→ **Work item**: Starting with the line that contains "rather like Reuenthal." and stopping after the line that contains "to understand why.", copy the entries below exactly. Include nothing else.

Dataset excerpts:
--------
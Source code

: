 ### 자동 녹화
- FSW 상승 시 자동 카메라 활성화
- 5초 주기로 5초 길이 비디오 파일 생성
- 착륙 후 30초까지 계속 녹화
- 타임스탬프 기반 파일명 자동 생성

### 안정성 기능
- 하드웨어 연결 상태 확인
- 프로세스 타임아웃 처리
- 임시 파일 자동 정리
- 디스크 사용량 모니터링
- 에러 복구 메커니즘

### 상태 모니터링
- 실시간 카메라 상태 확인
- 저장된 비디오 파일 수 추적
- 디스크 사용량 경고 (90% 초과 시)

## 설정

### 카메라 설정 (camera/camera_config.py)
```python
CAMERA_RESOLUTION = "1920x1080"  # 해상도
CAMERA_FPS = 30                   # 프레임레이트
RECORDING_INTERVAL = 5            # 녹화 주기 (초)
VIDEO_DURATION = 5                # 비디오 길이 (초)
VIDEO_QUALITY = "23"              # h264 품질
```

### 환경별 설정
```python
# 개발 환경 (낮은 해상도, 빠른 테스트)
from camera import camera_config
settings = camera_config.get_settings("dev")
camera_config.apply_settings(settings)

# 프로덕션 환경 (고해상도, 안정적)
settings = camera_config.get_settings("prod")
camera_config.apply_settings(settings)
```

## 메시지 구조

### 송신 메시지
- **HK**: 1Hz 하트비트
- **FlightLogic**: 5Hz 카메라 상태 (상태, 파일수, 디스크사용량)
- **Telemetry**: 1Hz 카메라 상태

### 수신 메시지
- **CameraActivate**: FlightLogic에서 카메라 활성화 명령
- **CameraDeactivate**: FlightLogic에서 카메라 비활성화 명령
--------
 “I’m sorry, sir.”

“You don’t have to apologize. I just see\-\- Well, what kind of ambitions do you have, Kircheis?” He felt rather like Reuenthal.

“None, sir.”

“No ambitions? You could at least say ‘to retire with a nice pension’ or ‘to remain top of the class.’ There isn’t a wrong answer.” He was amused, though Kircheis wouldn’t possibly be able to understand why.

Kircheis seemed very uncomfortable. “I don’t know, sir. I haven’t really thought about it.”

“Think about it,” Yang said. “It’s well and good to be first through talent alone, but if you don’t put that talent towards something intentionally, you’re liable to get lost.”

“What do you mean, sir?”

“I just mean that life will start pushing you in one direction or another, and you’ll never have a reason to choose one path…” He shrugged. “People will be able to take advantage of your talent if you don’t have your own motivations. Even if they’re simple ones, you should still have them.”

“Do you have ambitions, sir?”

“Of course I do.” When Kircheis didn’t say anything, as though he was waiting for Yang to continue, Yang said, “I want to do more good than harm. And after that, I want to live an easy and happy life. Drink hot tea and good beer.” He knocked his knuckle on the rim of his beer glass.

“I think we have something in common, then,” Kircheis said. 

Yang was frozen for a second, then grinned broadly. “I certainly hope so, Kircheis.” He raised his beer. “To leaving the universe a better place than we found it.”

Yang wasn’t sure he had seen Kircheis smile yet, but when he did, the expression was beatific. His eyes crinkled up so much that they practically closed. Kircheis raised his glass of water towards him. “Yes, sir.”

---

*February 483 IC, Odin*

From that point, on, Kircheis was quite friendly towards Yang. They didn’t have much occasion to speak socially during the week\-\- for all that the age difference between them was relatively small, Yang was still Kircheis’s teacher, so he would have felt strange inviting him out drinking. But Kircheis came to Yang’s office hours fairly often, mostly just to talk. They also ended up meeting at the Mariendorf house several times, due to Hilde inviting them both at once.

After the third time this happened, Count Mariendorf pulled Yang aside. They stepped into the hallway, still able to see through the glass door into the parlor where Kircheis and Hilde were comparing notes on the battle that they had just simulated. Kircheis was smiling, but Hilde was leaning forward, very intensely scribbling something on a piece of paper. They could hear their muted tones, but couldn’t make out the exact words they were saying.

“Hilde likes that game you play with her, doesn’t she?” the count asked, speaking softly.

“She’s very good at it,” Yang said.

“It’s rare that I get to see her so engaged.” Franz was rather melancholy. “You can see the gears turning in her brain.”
--------
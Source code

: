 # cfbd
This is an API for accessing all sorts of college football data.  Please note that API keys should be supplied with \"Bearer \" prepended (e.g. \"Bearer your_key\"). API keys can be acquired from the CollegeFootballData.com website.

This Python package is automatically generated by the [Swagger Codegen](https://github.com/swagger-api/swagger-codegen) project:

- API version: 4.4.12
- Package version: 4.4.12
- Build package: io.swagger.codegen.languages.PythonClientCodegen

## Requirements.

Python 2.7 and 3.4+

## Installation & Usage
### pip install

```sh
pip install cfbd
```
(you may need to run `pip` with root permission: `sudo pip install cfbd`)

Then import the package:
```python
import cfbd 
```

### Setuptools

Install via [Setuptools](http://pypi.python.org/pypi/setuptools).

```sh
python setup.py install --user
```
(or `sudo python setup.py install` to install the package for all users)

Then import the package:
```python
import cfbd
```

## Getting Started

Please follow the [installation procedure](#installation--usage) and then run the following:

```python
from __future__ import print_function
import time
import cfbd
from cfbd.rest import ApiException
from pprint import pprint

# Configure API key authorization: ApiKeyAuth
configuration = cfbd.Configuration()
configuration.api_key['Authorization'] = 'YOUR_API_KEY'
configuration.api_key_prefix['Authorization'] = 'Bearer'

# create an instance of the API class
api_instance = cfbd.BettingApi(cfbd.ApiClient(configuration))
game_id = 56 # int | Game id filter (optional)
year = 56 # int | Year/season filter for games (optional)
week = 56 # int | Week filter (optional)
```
--------
→ **Answer to this task**:
“You don’t have to apologize. I just see\-\- Well, what kind of ambitions do you have, Kircheis?” He felt rather like Reuenthal.

“None, sir.”

“No ambitions? You could at least say ‘to retire with a nice pension’ or ‘to remain top of the class.’ There isn’t a wrong answer.” He was amused, though Kircheis wouldn’t possibly be able to understand why.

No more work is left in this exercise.